▶ [DATA FOR REVIEW]:
● ● ● ● ●

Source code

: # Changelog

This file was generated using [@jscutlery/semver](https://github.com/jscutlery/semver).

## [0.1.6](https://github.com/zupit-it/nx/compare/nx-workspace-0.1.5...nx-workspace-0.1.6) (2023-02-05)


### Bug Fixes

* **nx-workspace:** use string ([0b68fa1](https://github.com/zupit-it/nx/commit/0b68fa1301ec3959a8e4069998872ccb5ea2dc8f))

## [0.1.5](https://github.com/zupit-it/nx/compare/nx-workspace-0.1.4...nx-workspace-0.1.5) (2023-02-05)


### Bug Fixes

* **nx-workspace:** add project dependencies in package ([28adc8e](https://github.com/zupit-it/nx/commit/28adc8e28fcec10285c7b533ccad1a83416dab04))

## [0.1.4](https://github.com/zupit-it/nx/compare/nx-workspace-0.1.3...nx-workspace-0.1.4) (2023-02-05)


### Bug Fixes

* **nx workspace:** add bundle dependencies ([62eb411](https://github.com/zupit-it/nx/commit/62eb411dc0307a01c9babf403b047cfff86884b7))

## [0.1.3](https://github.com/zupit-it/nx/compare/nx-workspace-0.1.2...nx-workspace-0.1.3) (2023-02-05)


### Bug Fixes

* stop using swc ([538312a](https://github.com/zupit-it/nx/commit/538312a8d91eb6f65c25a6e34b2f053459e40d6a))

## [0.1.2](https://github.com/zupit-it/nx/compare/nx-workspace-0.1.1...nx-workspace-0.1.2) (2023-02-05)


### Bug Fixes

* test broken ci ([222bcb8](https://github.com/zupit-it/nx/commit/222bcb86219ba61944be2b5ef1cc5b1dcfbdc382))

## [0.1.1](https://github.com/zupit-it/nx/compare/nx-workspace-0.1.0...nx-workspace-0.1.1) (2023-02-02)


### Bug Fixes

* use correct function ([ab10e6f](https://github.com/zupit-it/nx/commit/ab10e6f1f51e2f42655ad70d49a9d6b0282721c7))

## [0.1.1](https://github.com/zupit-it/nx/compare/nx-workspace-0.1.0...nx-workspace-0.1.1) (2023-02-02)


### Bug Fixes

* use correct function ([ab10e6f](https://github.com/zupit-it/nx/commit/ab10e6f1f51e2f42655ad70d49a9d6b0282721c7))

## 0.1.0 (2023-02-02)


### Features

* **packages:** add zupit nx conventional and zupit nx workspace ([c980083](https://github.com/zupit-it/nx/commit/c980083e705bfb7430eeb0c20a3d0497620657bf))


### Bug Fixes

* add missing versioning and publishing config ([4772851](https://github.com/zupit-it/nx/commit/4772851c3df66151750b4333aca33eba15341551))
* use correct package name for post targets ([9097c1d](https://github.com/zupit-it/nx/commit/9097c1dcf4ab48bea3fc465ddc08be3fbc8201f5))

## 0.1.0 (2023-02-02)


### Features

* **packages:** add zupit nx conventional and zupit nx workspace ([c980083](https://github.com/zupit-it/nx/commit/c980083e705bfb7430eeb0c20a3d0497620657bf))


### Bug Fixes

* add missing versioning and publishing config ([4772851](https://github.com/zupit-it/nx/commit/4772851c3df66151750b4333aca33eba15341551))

● ● ● ● ●

▶ [ABOUT THIS EXERCISE]: Would you copy each line of the records that contains "compare"?

▶ [RESPONSE AREA]:
## [0.1.6](https://github.com/zupit-it/nx/compare/nx-workspace-0.1.5...nx-workspace-0.1.6) (2023-02-05)
## [0.1.5](https://github.com/zupit-it/nx/compare/nx-workspace-0.1.4...nx-workspace-0.1.5) (2023-02-05)
## [0.1.4](https://github.com/zupit-it/nx/compare/nx-workspace-0.1.3...nx-workspace-0.1.4) (2023-02-05)
## [0.1.3](https://github.com/zupit-it/nx/compare/nx-workspace-0.1.2...nx-workspace-0.1.3) (2023-02-05)
## [0.1.2](https://github.com/zupit-it/nx/compare/nx-workspace-0.1.1...nx-workspace-0.1.2) (2023-02-05)
## [0.1.1](https://github.com/zupit-it/nx/compare/nx-workspace-0.1.0...nx-workspace-0.1.1) (2023-02-02)
## [0.1.1](https://github.com/zupit-it/nx/compare/nx-workspace-0.1.0...nx-workspace-0.1.1) (2023-02-02)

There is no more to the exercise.